==== EXERCISE DATA
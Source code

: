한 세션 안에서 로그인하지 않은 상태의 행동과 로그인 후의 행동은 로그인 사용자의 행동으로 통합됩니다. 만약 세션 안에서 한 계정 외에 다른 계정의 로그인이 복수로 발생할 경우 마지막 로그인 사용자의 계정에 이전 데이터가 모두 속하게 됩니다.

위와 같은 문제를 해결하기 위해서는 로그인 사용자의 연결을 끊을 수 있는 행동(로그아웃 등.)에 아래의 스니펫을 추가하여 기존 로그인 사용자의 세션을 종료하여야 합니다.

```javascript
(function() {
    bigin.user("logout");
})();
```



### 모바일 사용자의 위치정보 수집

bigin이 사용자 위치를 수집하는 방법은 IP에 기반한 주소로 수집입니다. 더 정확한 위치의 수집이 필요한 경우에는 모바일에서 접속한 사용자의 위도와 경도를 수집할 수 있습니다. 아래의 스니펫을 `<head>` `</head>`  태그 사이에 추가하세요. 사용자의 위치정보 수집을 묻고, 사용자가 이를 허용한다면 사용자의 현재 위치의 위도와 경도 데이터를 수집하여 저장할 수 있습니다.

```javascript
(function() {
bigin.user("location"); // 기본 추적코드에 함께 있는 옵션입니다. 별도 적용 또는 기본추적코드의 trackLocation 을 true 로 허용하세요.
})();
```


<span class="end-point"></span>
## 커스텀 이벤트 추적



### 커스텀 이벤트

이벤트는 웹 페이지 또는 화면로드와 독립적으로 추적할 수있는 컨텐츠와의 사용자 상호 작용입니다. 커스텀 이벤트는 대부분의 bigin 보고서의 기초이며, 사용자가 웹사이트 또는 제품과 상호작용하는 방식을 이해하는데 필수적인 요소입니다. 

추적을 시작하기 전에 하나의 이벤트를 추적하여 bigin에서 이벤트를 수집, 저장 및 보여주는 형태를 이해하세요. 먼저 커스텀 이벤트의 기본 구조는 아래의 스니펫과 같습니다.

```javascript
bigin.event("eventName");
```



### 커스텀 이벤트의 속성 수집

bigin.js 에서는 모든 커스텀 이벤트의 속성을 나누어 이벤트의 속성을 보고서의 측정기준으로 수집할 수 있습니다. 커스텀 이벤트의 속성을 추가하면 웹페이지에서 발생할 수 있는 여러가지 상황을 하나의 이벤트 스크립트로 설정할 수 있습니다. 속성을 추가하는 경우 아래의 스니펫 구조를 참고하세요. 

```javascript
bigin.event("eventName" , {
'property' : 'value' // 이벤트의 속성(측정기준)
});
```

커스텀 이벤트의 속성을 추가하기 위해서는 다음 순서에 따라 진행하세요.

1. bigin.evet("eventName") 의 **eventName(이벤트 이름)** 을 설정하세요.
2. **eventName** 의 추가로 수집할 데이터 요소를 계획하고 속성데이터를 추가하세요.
========
==== EXERCISE DATA
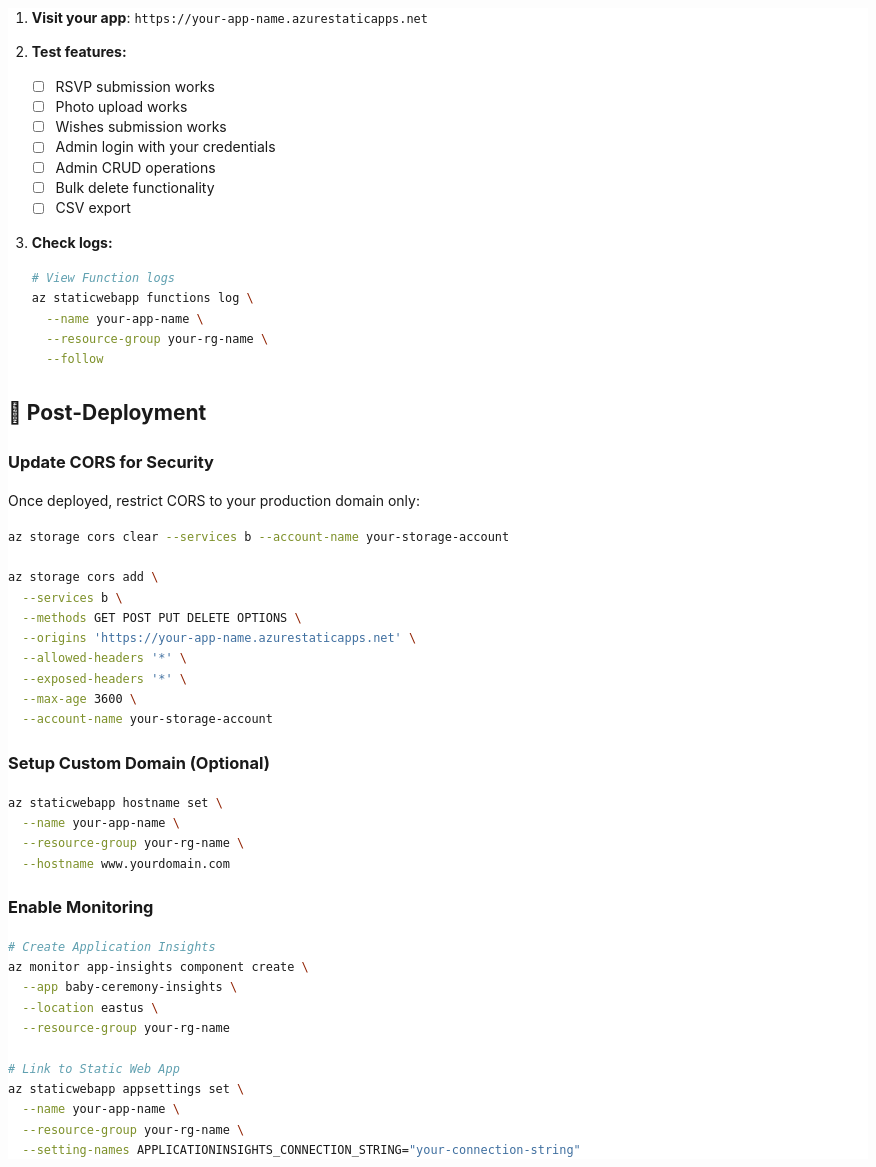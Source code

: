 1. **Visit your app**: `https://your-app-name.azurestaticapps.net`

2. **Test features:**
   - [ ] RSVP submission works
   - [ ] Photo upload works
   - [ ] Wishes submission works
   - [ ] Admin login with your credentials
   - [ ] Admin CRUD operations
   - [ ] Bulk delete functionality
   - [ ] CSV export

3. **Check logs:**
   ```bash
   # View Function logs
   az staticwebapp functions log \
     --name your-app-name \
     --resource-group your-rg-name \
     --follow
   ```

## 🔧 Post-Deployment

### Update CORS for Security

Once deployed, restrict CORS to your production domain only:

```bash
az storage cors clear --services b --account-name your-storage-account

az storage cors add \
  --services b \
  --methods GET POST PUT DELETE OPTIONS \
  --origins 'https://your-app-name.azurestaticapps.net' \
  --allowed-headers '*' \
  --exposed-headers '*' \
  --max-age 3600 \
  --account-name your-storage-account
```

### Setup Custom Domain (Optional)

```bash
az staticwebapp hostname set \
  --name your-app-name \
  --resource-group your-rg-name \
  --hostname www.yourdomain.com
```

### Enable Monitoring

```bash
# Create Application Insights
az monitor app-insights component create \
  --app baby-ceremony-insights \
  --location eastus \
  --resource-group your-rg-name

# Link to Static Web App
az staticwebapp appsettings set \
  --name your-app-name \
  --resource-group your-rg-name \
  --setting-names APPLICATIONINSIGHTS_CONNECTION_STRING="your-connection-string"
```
========
==== EXERCISE DATA
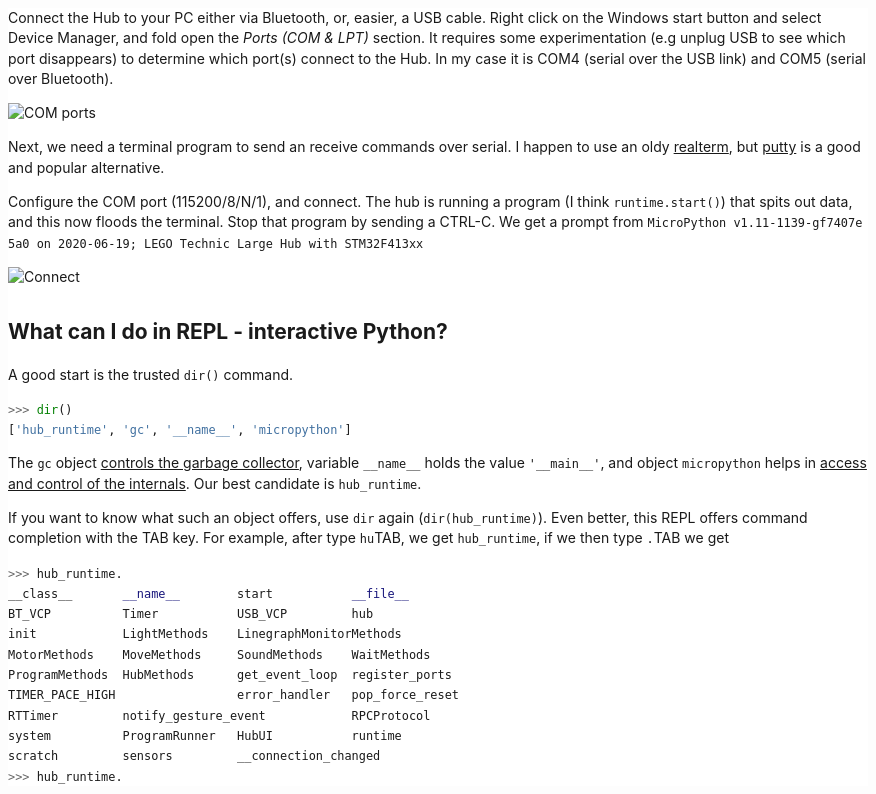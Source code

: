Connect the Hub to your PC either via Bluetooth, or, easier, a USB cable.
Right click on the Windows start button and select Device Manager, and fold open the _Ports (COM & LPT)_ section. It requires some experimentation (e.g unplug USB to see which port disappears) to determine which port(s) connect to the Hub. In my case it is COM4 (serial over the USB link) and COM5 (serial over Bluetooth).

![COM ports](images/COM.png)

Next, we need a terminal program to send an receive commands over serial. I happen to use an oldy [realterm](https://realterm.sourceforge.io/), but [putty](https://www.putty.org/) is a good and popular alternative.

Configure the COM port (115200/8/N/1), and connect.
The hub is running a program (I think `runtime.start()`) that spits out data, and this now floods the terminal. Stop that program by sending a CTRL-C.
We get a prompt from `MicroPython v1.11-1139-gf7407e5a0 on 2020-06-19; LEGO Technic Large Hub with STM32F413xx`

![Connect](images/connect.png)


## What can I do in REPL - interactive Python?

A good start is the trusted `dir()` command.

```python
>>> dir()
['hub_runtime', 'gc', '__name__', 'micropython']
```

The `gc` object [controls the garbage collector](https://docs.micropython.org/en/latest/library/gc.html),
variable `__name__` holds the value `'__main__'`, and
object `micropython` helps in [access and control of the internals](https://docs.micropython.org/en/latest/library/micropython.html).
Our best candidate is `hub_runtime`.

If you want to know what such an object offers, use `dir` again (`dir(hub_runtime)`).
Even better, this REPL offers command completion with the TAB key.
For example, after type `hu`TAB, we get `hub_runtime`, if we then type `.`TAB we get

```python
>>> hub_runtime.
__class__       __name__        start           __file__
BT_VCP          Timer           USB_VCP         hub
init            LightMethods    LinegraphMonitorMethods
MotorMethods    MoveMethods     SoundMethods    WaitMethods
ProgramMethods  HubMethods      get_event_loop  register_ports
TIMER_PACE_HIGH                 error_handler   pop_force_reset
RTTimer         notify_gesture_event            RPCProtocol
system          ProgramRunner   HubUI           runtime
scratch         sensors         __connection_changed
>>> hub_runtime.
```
========
• PROBLEM TO WORK ON:
Look above for lines with the word "storage" and copy them all.

• PROBLEM SOLUTION:
az storage cors clear --services b --account-name your-storage-account
az storage cors add \
  --account-name your-storage-account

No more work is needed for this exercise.